Veldry was silent. “You can’t hide it from me,” he urged. “He was my son; I have to know what the doctor thought he died from.”
“Well, at first she said malnutrition, but we knew he’d had plenty of milk.” She didn’t meet his eyes.
“Would you rather I talked to the doctor myself?” he asked gently.
“No! If you’re going to crack up, it had better be here instead of in front of people.” She turned to him fearfully; he wondered if she thought that like a traditional village father, he might blame her for failure to produce a perfect infant. “She said,” Veldry continued, “that apparently this baby’s body couldn’t get the right nourishment from milk, couldn’t—metabolize it properly.”
“That’s crazy! All babies live on milk.”
“Of course, but she said there could be something wrong, some congenital problem—”
Congenital. The room spun around Noren. “A genetic defect, you mean.”
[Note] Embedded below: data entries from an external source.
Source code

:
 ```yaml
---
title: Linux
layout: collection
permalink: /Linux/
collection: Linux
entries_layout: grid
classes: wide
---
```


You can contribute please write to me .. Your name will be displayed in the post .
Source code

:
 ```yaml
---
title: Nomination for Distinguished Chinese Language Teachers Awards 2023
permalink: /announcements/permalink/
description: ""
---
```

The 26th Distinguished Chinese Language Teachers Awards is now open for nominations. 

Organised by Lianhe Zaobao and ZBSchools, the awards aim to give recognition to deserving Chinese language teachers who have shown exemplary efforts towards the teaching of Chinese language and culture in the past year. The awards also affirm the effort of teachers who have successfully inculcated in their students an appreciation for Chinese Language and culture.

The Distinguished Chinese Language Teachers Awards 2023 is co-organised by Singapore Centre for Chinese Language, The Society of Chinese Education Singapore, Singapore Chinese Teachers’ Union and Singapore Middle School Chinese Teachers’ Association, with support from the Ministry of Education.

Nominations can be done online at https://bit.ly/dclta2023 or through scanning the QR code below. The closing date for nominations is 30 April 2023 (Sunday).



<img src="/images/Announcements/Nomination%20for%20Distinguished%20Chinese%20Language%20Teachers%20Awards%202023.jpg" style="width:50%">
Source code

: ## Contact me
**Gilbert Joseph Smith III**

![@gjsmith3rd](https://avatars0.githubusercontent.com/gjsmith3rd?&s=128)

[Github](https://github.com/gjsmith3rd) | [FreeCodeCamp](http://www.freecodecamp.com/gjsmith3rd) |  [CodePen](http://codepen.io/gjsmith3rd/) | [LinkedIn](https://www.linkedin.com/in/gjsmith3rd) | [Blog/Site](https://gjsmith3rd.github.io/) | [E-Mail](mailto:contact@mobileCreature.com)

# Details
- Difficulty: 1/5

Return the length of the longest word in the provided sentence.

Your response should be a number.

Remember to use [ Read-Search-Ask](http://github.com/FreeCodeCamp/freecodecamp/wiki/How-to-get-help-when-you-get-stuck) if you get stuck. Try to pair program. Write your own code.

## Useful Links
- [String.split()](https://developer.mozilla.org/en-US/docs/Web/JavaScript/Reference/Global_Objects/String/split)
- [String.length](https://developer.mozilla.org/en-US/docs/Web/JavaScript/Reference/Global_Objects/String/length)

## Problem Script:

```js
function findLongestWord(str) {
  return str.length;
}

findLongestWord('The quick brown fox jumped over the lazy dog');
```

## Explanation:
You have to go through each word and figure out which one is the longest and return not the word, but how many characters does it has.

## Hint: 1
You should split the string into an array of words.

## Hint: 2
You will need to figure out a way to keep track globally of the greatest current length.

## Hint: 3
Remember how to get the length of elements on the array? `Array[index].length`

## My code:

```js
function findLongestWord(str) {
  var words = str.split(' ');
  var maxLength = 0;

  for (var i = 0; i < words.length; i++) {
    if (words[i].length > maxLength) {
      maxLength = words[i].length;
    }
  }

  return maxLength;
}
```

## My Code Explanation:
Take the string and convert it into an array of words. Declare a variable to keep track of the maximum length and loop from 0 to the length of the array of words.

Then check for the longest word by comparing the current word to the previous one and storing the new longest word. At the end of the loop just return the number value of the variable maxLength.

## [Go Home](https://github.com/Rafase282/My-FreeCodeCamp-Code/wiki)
“The doctor didn’t know if there could be a defect just like this, she said she’d have to ask the computers.”
“It doesn’t matter what the computers say.” Noren’s voice was cold, remote; in his own ears it didn’t sound like his own. “Don’t you see, Veldry, whether such a disease has occurred before or not—and the blood test I did shows it hasn’t—in this case I
created
it. I altered the genetic pattern of metabolism. I brought a baby to life who was foredoomed to starve.”
“You couldn’t have known ahead of time,” she said in a carefully rehearsed tone, “and you tried the metabolic change on yourself, you told me—the baby’s metabolism was like yours.”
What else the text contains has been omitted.